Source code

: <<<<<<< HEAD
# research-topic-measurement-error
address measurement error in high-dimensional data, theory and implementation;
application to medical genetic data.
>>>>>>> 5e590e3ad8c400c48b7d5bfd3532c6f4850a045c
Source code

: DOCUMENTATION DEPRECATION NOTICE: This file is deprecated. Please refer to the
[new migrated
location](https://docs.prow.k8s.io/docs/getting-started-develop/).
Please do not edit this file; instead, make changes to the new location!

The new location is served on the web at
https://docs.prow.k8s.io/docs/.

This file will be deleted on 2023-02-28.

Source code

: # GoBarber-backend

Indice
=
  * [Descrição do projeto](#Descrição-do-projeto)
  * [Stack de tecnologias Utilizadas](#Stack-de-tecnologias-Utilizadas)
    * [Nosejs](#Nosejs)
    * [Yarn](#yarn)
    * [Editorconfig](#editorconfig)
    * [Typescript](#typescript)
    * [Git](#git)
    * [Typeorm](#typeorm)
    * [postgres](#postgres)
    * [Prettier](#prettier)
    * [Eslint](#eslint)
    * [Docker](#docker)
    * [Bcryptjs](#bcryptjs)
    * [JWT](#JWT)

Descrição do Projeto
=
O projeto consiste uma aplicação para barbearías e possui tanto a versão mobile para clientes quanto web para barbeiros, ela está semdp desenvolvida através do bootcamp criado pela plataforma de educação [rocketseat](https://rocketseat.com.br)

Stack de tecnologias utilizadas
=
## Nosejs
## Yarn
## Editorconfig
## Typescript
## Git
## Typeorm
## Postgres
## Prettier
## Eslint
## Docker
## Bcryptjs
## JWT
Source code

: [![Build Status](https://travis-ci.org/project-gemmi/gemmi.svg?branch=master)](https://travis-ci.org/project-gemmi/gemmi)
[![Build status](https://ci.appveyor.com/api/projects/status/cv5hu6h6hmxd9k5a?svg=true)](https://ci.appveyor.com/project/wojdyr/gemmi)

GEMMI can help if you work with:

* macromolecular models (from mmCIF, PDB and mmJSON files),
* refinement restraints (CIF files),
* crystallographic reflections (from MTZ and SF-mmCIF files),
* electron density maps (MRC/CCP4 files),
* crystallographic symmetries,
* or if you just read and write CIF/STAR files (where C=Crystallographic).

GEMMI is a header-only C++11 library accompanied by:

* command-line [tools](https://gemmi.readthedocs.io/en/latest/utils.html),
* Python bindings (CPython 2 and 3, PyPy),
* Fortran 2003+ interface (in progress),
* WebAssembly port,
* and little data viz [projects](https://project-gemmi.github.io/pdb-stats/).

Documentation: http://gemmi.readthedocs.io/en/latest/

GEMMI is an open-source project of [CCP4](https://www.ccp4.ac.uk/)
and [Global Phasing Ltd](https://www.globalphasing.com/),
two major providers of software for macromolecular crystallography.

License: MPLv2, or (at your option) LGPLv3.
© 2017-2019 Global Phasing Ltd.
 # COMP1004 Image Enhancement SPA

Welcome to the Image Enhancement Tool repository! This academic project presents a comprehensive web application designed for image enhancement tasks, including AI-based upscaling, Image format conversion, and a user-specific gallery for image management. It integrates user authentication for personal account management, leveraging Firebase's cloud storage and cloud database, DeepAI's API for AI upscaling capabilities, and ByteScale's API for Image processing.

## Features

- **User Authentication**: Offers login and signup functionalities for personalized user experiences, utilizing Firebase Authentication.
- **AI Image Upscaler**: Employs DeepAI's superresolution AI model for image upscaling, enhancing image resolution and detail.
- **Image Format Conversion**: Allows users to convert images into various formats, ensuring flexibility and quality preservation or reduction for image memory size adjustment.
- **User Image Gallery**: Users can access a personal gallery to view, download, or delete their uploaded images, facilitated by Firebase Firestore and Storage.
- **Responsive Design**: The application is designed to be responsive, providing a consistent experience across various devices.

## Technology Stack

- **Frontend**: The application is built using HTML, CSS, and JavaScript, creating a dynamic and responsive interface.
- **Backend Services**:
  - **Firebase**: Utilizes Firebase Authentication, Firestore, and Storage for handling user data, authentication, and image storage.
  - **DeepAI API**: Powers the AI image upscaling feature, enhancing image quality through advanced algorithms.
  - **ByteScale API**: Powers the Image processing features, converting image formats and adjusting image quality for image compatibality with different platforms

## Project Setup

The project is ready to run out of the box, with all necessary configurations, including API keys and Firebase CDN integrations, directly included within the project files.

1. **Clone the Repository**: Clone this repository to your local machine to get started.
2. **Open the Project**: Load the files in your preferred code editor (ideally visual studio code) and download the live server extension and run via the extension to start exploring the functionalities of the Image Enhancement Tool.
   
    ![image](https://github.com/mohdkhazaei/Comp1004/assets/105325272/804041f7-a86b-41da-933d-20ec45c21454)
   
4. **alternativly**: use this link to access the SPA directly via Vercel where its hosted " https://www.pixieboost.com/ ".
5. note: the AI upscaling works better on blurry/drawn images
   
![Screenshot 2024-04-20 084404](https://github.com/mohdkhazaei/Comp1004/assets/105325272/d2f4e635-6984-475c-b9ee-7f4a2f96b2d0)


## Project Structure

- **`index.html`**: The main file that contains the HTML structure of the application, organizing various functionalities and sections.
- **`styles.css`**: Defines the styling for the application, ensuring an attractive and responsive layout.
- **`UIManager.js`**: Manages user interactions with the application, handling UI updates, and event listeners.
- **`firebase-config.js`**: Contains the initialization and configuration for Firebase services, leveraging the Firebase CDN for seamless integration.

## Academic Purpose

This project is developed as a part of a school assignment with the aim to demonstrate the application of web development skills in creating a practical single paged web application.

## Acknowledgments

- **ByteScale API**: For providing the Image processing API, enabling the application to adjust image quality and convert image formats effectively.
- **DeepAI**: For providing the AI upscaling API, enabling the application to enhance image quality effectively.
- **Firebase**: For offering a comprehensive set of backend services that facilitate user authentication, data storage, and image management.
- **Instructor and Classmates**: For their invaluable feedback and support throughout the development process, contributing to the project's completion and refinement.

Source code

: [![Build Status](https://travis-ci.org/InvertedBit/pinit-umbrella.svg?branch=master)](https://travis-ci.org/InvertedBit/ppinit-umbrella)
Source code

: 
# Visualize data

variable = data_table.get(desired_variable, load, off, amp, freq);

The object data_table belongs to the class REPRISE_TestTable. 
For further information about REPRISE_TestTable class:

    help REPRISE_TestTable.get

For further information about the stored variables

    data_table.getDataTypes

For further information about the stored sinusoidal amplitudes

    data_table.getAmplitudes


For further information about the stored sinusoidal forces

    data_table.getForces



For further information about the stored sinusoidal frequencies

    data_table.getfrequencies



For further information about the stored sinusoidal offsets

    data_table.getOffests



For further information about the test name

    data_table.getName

● ● ● ●

- Aim of the task:
Would you retype the lines above from the one with "## Acknowledgments" down to the one with "For further information about REPRISE_TestTable", word for word, both ends included and no other lines?

- Result for this task:
## Acknowledgments

- **ByteScale API**: For providing the Image processing API, enabling the application to adjust image quality and convert image formats effectively.
- **DeepAI**: For providing the AI upscaling API, enabling the application to enhance image quality effectively.
- **Firebase**: For offering a comprehensive set of backend services that facilitate user authentication, data storage, and image management.
- **Instructor and Classmates**: For their invaluable feedback and support throughout the development process, contributing to the project's completion and refinement.

Source code

: [![Build Status](https://travis-ci.org/InvertedBit/pinit-umbrella.svg?branch=master)](https://travis-ci.org/InvertedBit/ppinit-umbrella)
Source code

: 
# Visualize data

variable = data_table.get(desired_variable, load, off, amp, freq);

The object data_table belongs to the class REPRISE_TestTable. 
For further information about REPRISE_TestTable class:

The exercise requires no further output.